There's a certain set of features we know we want in the UI, so that gives us focus. As far as feedback - we actively solict customer feedback, listen to our support forms, and have 1 on 1 feedback sessions. We also use Heap on our own site, which is a good way to dogfood. And sometimes, features are so obviously good or bad that we can still use our data to kill them or iterate more on them.
We used to have a cumulative event graph. Turned out basically no one used it, ever. Nor did they want to - it was awful for insights. We ultimately killed it.
One of your explicit goals is to build UIs for non-technical people. Statistics and analytics are hard. How do you communicate the complexity inherent in these concepts?

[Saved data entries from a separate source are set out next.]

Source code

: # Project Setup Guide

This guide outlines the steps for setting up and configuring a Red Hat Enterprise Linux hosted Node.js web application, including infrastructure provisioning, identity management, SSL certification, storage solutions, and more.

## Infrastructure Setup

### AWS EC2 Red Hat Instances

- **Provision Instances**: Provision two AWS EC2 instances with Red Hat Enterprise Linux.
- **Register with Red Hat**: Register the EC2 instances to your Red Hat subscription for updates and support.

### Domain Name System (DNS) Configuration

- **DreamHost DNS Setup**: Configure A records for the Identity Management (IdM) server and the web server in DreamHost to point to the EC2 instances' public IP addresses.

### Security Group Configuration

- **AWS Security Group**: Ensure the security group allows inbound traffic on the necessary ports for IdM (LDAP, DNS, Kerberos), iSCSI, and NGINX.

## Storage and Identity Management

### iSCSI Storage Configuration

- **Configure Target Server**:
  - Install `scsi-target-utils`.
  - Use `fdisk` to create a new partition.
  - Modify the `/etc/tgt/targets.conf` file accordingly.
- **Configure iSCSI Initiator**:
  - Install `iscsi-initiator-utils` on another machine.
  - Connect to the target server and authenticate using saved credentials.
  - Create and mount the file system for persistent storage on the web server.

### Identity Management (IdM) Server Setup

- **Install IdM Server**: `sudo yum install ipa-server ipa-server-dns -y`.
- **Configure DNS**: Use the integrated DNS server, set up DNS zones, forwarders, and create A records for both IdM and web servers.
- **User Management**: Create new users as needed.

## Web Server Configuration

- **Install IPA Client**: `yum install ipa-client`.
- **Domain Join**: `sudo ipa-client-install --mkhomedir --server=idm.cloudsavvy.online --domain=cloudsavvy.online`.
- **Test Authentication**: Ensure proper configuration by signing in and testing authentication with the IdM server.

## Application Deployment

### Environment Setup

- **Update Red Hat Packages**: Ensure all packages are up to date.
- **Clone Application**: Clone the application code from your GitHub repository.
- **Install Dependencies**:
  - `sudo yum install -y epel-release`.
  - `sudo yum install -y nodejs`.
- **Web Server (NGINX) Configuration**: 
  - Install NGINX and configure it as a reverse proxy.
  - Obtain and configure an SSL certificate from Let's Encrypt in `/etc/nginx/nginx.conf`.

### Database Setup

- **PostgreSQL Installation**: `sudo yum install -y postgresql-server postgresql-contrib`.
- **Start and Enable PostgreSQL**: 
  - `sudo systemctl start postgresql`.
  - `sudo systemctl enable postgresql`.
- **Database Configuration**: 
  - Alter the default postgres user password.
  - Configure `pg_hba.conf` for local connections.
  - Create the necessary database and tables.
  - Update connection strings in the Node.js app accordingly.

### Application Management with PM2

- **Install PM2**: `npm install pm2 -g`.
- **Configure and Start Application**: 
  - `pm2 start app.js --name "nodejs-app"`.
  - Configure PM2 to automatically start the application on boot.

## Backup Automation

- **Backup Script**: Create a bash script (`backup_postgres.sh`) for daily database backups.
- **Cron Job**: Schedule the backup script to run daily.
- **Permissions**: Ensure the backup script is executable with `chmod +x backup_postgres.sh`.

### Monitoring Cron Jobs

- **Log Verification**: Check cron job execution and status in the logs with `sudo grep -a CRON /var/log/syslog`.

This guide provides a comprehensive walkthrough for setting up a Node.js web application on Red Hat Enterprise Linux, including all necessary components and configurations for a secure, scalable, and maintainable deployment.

We start off by managing expectations aggressively with regards to what Heap can do. We also try and help people understand the danger of false positives. But at the end of the day, we're still dealing with customers who know the ins and outs of their own products. We've found that even non-technical people have a good grasp of what their products are and what the data can and should refer to, which is really important. Also, we're not trying to be overly prescriptive. Instead, we're being upfront about the fact that we're giving users a set of tools they can use to analyze their data.